When/if I get this working i'll see if the request that times out is logged by deluge-web. If not I can sniff it out with wireshark.
comment:20 by , 15 years ago
Double nevermind. Seems whenever I start the components as "deluged -d -L info" -> "deluge-web -L info" they don't communicate. I'm not sure why.
However, when started normally, I found that the request that times out (nonfunctional "Add" button) has nothing to do with the apache reverse proxy - it also times out @ 127.0.0.1:8112.
This is what I could see from wireshark:
I'm pretty sure this is the request that times out. It's frequency in the logs matches the frequency of me clicking the "Add" button. Doesn't seem to have anything to do with "adding" torrents though.
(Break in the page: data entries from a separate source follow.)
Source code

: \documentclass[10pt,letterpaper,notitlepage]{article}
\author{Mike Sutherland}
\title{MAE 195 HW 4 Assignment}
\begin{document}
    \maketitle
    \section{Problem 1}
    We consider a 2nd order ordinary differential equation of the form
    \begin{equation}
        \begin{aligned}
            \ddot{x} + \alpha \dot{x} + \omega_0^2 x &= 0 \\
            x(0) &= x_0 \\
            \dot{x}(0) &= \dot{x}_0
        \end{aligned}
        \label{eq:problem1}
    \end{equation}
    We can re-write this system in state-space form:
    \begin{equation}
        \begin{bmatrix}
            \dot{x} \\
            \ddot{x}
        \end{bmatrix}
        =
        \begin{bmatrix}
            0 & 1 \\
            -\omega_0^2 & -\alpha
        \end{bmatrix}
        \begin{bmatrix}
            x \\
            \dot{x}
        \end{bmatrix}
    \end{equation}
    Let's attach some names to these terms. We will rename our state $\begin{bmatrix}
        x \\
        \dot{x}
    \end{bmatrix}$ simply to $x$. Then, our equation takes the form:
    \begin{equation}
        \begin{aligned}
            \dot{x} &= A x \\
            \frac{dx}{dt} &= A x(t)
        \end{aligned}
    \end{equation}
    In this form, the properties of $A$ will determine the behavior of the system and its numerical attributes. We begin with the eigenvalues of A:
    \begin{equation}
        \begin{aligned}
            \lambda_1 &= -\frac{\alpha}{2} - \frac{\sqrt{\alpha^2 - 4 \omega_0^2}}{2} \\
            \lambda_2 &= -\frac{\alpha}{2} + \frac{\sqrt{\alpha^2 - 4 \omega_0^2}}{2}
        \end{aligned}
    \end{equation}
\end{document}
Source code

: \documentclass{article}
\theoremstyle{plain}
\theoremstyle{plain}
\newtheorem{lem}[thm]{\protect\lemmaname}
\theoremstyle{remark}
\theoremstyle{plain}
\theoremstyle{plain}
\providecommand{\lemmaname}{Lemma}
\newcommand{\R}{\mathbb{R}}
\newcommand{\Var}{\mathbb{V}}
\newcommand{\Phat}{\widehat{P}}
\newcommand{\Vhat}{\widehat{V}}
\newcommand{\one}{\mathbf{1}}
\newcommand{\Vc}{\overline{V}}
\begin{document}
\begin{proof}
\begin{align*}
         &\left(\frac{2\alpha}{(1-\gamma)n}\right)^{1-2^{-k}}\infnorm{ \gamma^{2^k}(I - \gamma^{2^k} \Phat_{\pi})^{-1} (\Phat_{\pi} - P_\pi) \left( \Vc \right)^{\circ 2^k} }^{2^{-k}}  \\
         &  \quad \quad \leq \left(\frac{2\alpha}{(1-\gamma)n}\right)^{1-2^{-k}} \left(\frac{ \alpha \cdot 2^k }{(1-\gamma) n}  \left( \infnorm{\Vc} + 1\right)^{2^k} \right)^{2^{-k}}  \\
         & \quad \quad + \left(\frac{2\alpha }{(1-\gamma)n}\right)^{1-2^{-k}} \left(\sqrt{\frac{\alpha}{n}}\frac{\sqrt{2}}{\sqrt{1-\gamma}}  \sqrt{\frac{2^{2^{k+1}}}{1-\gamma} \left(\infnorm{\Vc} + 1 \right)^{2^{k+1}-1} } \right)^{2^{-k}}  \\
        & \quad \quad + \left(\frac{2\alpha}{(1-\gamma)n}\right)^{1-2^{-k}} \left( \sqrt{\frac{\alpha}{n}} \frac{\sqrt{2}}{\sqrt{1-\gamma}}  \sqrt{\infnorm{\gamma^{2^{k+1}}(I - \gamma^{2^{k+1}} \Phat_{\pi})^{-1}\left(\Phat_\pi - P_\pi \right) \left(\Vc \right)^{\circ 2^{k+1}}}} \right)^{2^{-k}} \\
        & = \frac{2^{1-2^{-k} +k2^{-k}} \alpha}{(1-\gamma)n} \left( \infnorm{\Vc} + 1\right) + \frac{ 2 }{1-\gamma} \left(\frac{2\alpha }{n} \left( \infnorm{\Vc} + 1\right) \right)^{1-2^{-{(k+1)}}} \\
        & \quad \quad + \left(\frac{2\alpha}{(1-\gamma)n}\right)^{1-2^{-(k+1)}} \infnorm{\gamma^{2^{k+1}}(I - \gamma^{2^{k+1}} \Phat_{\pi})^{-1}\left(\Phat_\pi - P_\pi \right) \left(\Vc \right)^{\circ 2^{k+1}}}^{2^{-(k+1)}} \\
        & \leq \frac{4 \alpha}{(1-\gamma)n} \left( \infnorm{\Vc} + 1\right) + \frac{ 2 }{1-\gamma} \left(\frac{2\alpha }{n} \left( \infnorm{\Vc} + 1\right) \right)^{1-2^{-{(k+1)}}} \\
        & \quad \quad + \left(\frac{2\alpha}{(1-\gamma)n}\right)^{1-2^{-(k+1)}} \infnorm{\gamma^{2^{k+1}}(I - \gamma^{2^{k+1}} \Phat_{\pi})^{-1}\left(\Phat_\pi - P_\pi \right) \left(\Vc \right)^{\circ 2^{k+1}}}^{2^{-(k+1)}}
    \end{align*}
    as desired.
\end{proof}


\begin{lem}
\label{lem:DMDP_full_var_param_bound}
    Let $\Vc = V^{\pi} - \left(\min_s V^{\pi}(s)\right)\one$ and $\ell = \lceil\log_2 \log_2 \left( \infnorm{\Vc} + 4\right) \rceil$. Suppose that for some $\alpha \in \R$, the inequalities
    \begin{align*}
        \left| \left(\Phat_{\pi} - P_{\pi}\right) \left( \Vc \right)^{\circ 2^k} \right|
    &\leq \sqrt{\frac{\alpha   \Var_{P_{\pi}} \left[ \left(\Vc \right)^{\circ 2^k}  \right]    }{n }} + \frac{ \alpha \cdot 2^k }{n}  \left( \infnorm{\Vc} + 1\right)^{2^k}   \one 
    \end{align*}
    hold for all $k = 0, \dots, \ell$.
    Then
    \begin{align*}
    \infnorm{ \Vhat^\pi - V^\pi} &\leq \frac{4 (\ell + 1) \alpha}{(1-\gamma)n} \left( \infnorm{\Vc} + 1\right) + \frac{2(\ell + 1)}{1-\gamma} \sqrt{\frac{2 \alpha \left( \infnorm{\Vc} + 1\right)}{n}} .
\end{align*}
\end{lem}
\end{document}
{"method":"web.get_host_status","params":["0f76211d03b29f3990b9f6a54eb0d655a1c6e231"],"id":87}
This seems to be the update loop:
{"method":"web.update_ui","params":[["queue","name","total_size","state","progress","num_seeds","total_seeds","num_peers","total_peers","download_payload_rate","upload_payload_rate","eta","ratio","distributed_copies","is_auto_managed","time_added","tracker_host"],{}],"id":84}
These methods only occured at the beginning of the conversation, probably auth stuff
{"method":"web.connect","params":["0f76211d03b29f3990b9f6a54eb0d655a1c6e231"],"id":20}
{"method":"auth.check_session","params":[],"id":1}
Another thing, don't know if this is interesting, but this is an error generated when restarting the web server while a client is connected:
[ERROR ] 15:32:40 json_api:212 Error calling method `web.get_host_status` [ERROR ] 15:32:40 json_api:213 'NoneType' object is not iterable Traceback (most recent call last): File "/opt/python-virtual-deluge/lib/python2.5/site-packages/deluge-1.2.900_dev-py2.5.egg/deluge/ui/web/json_api.py", line 204, in _handle_request result = self._exec_local(method, params, request) File "/opt/python-virtual-deluge/lib/python2.5/site-packages/deluge-1.2.900_dev-py2.5.egg/deluge/ui/web/json_api.py", line 171, in _exec_local return meth(*params) File "/opt/python-virtual-deluge/lib/python2.5/site-packages/deluge-1.2.900_dev-py2.5.egg/deluge/ui/web/json_api.py", line 693, in get_host_status (host_id, host, port, user, password) = self.get_host(host_id) TypeError: 'NoneType' object is not iterable
comment:21 by , 15 years ago
I can get you the TwistedServer responses but I think they're all compressed and stuff.
comment:22 by , 15 years ago
Found some misplaced resources
File does not exist: /usr/share/apache2/icons/add.png, referer: https://aequorin.homeunix.net:62389/deluge/ File does not exist: /usr/share/apache2/icons/error.png, referer: https://my.website.net:myport/deluge/ File does not exist: /usr/share/apache2/icons/remove.png, referer: https://my.website.net:myport/deluge/
comment:23 by , 15 years ago
Fixed all the remaining static resources now!
I'll check out the request timeout issue also.
comment:24 by , 15 years ago
Upgraded to the current dev trunk - 1.3.900 - and everything is working. Thanks!
The 1.1.x webui included a command-switch to dynamically change the webroot - that is, prefix all urls and redirects with a base url (did it work for all headers/cookies, or only redirects?). See http://forum.deluge-torrent.info/viewtopic.php?f=7&t=10165&st=0&sk=t&sd=a#p53605
1.2.x does not offer this, and because 1.2.x uses ajax/xmlhttprequest it is not possible to reverse proxy deluge-web behind apache, for several reasons:
This is why I'm asking for a 1.2.x re-implementation of this very critical 1.1.x feature.